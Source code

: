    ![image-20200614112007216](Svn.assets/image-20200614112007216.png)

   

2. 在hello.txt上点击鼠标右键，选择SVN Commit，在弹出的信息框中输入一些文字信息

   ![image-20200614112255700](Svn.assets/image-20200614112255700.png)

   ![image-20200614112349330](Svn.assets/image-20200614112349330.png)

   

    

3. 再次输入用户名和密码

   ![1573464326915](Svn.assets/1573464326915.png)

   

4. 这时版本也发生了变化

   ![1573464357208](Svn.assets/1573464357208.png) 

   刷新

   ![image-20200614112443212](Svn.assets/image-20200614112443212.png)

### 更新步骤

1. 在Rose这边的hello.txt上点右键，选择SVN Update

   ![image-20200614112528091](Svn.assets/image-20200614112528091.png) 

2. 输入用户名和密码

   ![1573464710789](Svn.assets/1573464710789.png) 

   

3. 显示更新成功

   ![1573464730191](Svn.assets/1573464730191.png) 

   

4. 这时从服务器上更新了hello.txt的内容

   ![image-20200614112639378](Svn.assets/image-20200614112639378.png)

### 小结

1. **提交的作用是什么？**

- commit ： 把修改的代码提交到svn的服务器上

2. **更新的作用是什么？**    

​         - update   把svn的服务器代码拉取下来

━━━━

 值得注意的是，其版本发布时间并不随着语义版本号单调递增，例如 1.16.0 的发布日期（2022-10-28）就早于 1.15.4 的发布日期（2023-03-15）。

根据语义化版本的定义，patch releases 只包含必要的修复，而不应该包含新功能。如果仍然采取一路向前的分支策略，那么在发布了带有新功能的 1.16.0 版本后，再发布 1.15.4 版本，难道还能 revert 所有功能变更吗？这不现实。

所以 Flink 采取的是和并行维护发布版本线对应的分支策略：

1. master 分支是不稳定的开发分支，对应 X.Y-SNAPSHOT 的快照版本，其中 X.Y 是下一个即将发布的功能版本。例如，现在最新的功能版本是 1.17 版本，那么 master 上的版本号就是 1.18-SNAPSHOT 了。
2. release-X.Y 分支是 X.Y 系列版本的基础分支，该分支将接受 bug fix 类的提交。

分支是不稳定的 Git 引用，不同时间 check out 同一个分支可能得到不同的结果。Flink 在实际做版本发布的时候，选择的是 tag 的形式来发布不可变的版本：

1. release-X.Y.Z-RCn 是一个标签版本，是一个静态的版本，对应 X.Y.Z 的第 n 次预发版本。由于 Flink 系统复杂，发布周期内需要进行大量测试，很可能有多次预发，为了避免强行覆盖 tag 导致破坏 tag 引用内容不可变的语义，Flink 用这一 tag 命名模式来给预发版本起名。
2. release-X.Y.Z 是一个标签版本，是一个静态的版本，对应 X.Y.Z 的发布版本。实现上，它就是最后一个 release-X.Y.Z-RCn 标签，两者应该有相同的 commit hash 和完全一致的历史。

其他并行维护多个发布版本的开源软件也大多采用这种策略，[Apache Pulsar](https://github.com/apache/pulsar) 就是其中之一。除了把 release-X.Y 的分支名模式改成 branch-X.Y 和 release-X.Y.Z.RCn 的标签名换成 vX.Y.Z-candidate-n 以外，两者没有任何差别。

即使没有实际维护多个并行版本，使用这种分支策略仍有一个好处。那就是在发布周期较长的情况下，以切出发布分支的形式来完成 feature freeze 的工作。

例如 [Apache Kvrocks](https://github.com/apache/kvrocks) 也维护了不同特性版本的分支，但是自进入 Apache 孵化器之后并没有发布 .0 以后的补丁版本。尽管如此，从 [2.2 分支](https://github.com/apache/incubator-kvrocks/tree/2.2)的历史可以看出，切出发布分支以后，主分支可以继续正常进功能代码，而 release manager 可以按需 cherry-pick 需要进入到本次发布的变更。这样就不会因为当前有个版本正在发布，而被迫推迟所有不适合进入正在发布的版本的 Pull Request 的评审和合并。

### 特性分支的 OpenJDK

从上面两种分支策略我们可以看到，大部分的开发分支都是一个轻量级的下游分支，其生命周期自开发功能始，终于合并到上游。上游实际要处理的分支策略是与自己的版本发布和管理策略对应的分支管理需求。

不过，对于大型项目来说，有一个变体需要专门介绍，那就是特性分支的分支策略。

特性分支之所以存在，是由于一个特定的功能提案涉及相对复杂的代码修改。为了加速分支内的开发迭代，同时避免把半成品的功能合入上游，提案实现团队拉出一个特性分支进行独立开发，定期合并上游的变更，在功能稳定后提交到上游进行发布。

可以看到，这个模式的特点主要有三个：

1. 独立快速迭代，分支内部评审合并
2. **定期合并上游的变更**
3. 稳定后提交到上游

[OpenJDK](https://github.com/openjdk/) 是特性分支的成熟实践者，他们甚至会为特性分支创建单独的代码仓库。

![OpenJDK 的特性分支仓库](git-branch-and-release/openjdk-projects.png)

━━━━

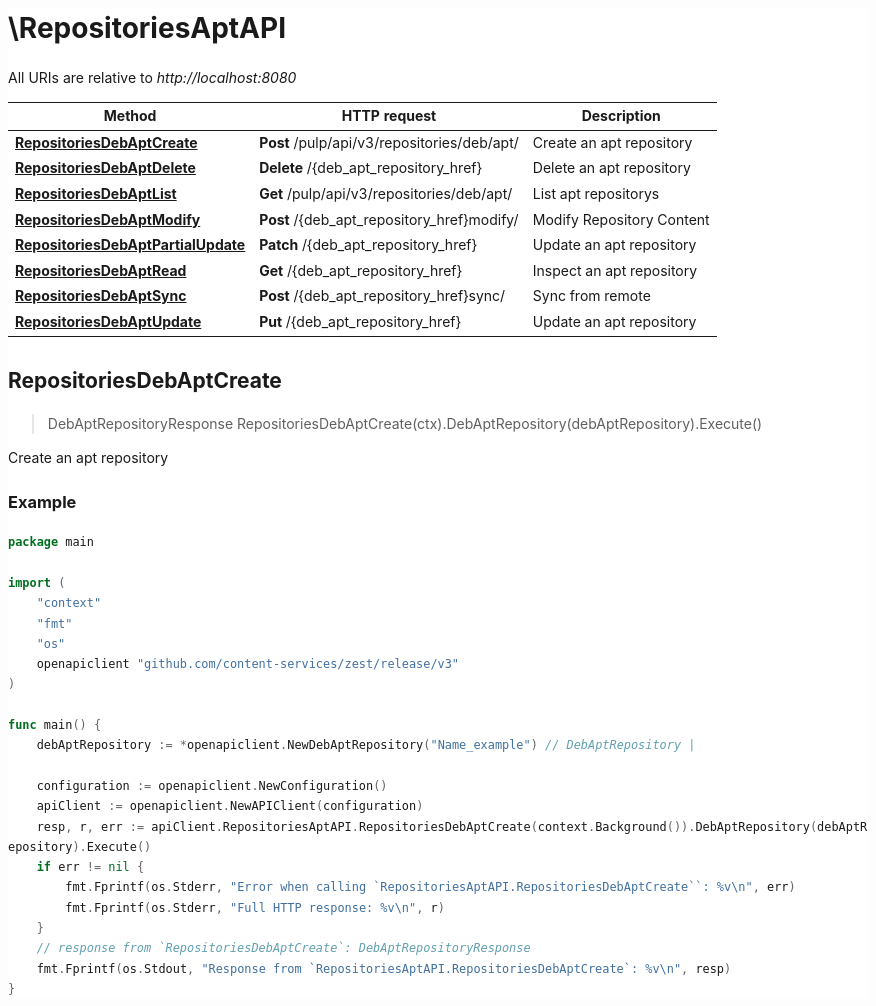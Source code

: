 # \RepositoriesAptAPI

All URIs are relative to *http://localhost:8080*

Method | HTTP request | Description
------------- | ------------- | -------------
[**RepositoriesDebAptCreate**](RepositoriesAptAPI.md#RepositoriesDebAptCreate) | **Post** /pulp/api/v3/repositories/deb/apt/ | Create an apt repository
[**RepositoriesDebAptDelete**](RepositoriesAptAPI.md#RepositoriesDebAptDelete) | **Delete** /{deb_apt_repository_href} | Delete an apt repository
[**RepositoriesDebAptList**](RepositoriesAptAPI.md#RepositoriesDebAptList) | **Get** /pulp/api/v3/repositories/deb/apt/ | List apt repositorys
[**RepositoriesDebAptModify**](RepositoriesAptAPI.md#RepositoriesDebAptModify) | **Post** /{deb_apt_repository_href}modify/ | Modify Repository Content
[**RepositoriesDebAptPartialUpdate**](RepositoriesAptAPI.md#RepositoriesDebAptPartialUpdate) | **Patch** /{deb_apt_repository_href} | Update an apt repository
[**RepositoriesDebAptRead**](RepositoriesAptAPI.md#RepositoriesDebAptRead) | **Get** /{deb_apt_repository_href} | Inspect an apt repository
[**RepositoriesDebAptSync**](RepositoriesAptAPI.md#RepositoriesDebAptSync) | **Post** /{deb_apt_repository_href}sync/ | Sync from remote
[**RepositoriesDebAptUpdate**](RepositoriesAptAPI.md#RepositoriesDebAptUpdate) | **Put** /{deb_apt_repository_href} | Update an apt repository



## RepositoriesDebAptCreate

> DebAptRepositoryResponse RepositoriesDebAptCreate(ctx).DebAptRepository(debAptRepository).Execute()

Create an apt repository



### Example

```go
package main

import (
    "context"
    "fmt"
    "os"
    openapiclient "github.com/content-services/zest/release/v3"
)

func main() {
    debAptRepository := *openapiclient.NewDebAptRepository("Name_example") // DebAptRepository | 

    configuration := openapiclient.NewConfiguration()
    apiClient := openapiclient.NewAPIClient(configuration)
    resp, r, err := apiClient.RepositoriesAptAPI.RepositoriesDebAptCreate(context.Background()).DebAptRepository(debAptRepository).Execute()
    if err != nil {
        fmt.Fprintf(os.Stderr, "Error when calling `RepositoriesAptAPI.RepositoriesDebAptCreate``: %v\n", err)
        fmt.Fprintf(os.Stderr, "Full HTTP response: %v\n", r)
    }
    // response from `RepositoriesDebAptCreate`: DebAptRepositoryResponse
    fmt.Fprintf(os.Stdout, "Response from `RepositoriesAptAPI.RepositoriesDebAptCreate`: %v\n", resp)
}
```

━━━━

● **Task requirements**: Your response should contain each line of the entries above that holds the string "Fprintf".

● **Exercise response**:
        fmt.Fprintf(os.Stderr, "Error when calling `RepositoriesAptAPI.RepositoriesDebAptCreate``: %v\n", err)
        fmt.Fprintf(os.Stderr, "Full HTTP response: %v\n", r)
    fmt.Fprintf(os.Stdout, "Response from `RepositoriesAptAPI.RepositoriesDebAptCreate`: %v\n", resp)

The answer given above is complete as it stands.